The European Institute’s Roundtable on Telecommunications, Information Technology and Media Policies provides a transatlantic forum for government and industry principals to address the wide range of critical issues affecting the ever-changing information society and its infrastructure. Global communication demands increased cooperation between the European Union and the United States to develop effective policies that stimulate scientific and technological innovation, promote systemic and regulatory compatibility, enhance competition, build consensus on internet governance, and address privacy concerns.

Through participation in the Roundtable, members are given unique access to leading U.S. and European policymakers and an insight into initiatives before they become policy. Members use the Roundtable to analyze emerging technologies, identify specific areas of common ground and promote creative policy solutions.

Recent Meetings

On November 2, 2011, The European Institute hosted a luncheon discussion with Chris Fonteijn, Chairman of Body of European Regulators for Electronic Communications (BEREC).  Mr. Fonteijn presented the regulatory challenges that both BEREC and Member States must tackle in order to achieve the Digital Single Market, as well as his perspective on BEREC's 2012 work program and the prospects for transatlantic cooperation on the Digital Agenda.   Chris Boam, Director, International Regulatory Affairs & Public Policy at Verizon Communications moderated the discussion.
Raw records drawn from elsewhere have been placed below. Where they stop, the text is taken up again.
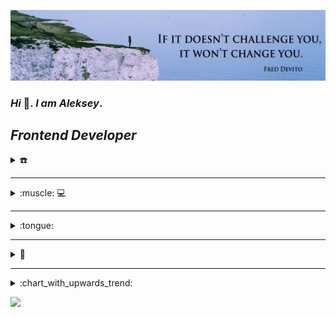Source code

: ![Header](https://github.com/Lelik7777/lelik7777/blob/main/assets/1659084864603.jpeg)
### *Hi* 👋.  *I am Aleksey*.

## *Frontend  Developer*

<details>
  <summary>☎️</summary>

[![](https://github.com/Lelik7777/lelik7777/blob/main/assets/icons8-телеграмма-app-48.png)](https://t.me/Lelik_Jan) [![](https://github.com/Lelik7777/lelik7777/blob/main/assets/icons8-линкедин-48.png)](https://www.linkedin.com/in/aleksey-kvachkov-aa245a237/) [![](https://github.com/Lelik7777/lelik7777/blob/main/assets/icons8-discord-48.png)](https://discord.com/channels/@me)

</details>

---

<details>
<summary> :muscle: 💻 </summary>

![HTML5](https://img.shields.io/badge/html5-%23E34F26.svg?style=for-the-badge&logo=html5&logoColor=white)
![CSS3](https://img.shields.io/badge/css3-%231572B6.svg?style=for-the-badge&logo=css3&logoColor=white)
![SASS](https://img.shields.io/badge/SASS-hotpink.svg?style=for-the-badge&logo=SASS&logoColor=white)
<img src="https://img.shields.io/badge/BEM-green?style=for-the-badge&logo=bem&logoColor=black"/>
![JavaScript](https://img.shields.io/badge/-JavaScript-333?style=for-the-badge&logo=javascript)
![TypeScript](https://img.shields.io/badge/typescript-%23007ACC.svg?style=for-the-badge&logo=typescript&logoColor=white)
![Markdown](https://img.shields.io/badge/-Markdown-333?style=for-the-badge&logo=markdown)
<img src="https://img.shields.io/badge/React-black?style=for-the-badge&logo=react&logoColor=61DAFB">

🛠

![Figma](https://img.shields.io/badge/figma-%23F24E1E.svg?style=for-the-badge&logo=figma&logoColor=white)
![GitHub](https://img.shields.io/badge/github-%23121011.svg?style=for-the-badge&logo=github&logoColor=white)
![Git](https://img.shields.io/badge/git-%23F05033.svg?style=for-the-badge&logo=git&logoColor=white)
<img src="https://img.shields.io/badge/vs code-blue?style=for-the-badge&logo=visualstudiocode&logoColor=cyan "/>
<img src="https://img.shields.io/badge/web storm-black?style=for-the-badge&logo=webstorm&logoColor=orange "/>
![Webpack](https://img.shields.io/badge/webpack-333?style=for-the-badge&logo=webpack&logoColor=white)
![Eslint](https://user-images.githubusercontent.com/91879193/231826273-47ced88f-3531-44bf-8370-d2e782feecf4.svg)
<img src="https://img.shields.io/badge/Prettier-black?style=for-the-badge&logo=prettier&logoColor=#FFA500"/>
<img src="https://img.shields.io/badge/Stack overflow-E3F4F4?style=for-the-badge&logo=stackoverflow&logoColor=FFA41B"/>
<img src="https://img.shields.io/badge/Google-34a855?style=for-the-badge&logo=google&logoColor=4285F4"/>
<img src="https://img.shields.io/badge/Laverna-66b953?style=for-the-badge&logo=codersrank&logoColor=white"/>
<img src="https://img.shields.io/badge/Codewars-222327?style=for-the-badge&logo=codewars&logoColor=1361E">
<img src="https://img.shields.io/badge/Google chrome-fcc92c?style=for-the-badge&logo=googlechrome&logoColor=4285F4">


⌨

<img src="https://img.shields.io/badge/touch typing rus-orange?style=for-the-badge&logo=English&logoColor=orange "/>
<img src="https://img.shields.io/badge/touch typing eng-orange?style=for-the-badge&logo=English&logoColor=orange "/> 




 🎯💪

 
<br/>
<img src="https://img.shields.io/badge/time management-gold?style=for-the-badge&logo=English&logoColor=black"/>
<img src="https://img.shields.io/badge/task planning-gold?style=for-the-badge&logo=English&logoColor=black"/>
<img src="https://img.shields.io/badge/task decomposition-gold?style=for-the-badge&logo=English&logoColor=black "/> 

</details>

---

<details>
<summary> :tongue: </summary>

- **English A2 and moving towards B1** 
- **Russian Native**

</details>

---
<details>
 <summary>💼</summary>
  
<img src="https://user-images.githubusercontent.com/72075841/212335840-3e807600-6092-4e6a-867e-df7b2d6f34f7.gif" alt="user" width="200" /> 

| PROJECTS | PROJECTS |  PROJECTS |PROJECTS |
| ------- | -------- | -------- |-------- | 
| 1[![](https://github.com/Lelik7777/lelik7777/blob/main/assets/lelik7777.github.io_rsschool-cv_.png)](https://lelik7777.github.io/rsschool-cv/) |2[![](https://github.com/Lelik7777/lelik7777/blob/main/assets/lelik7777.github.io_productly_.png)](https://lelik7777.github.io/productly/) |3[![](https://github.com/Lelik7777/lelik7777/blob/main/assets/lelik7777.github.io_cssBayan-rs_.png)](https://lelik7777.github.io/cssBayan-rs/)  |4.[library-rs](https://github.com/Lelik7777/library-rs)[![](https://github.com/Lelik7777/lelik7777/blob/main/assets/library_small.png)](https://lelik7777.github.io/library-rs/) |
| 5[![](https://github.com/Lelik7777/lelik7777/blob/main/assets/lelik7777.github.io_momentum-rs_.png)](https://lelik7777.github.io/momentum-rs/) |6[![](https://github.com/Lelik7777/lelik7777/blob/main/assets/lelik7777.github.io_calculator_js_.png)](https://lelik7777.github.io/calculator_js/)|7[![](https://github.com/Lelik7777/lelik7777/blob/main/assets/freiii21.github.io_friday-project_.png)](https://freiii21.github.io/friday-project/#/login)|8[![](https://github.com/Lelik7777/lelik7777/blob/main/assets/social_network.PNG)](https://lelik7777.github.io/social_network_2021/#/) |
|9.[plants-rs](https://github.com/Lelik7777/plants-rs) [![](https://github.com/Lelik7777/lelik7777/blob/main/assets/lelik7777.github.io_plants-rs_.png)](https://lelik7777.github.io/plants-rs/) |10[CV](https://lelik7777.github.io/rsschool-cv/) |11[CV](https://lelik7777.github.io/rsschool-cv/) |12[CV](https://lelik7777.github.io/rsschool-cv) |
| 13.[shelter-rs](https://github.com/Lelik7777/shelter-rs)[![](https://github.com/Lelik7777/lelik7777/blob/main/assets/lelik7777.github.io_shelter-rs_shelter_index.html.png)](https://lelik7777.github.io/shelter-rs/) |14[CV](https://lelik7777.github.io/rsschool-cv) |15[CV](https://lelik7777.github.io/rsschool-cv/) |16[CV](https://lelik7777.github.io/rsschool-cv) |

[![codewars](https://github.com/Lelik7777/lelik7777/blob/main/assets/codewars_18_08.PNG)](https://www.codewars.com/users/rsschool_65c8eee4b7b0bd62)

</details>
  
----

<details>
  <summary>:chart_with_upwards_trend:</summary>
 <br/>
   <img align="left" alt="codeSTACKr's GitHub Stats" src="https://github-readme-stats.vercel.app/api/top-langs/?username=Lelik7777&langs_count=8&layout=compact" />
 
   <img align="left" alt="codeSTACKr's GitHub Stats" src="https://github-readme-stats.vercel.app/api?username=Lelik7777&show_icons=true" />
</details>


  ![](https://komarev.com/ghpvc/?username=Lelik7777&color=green)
On October 20, 2011, S. Decker Anstrom, Head of the U.S. Delegation to the 2012 World Radiocommunication Conference, which will be held early next year in Geneva stressed that the greatest priority for the U.S. and the conference as a whole would be spectrum allocation, which both the US and Europe consider key to stimulating sustainable economic growth. Mr. Anstrom also detailed additional U.S. priorities, while emphasizing the importance of transatlantic cooperation and the significant presence of shared interests between the U.S. and the EU.

On March 8, 2011, The European Institute held a meeting of its Transatlantic Roundtable on Telecommunications and Information Technology with Pierre Louette, Executive Vice President and Group General Secretary and Eric Debroeck, Senior Vice President for Regulatory Affairs from France Telecom – Orange. Mr. Louette and Mr. Debroeck offered their perspectives on the telecommunications regulatory environment in the transatlantic community and assessed the current debate over net neutrality and broadband deployment, both in the United States and in Europe.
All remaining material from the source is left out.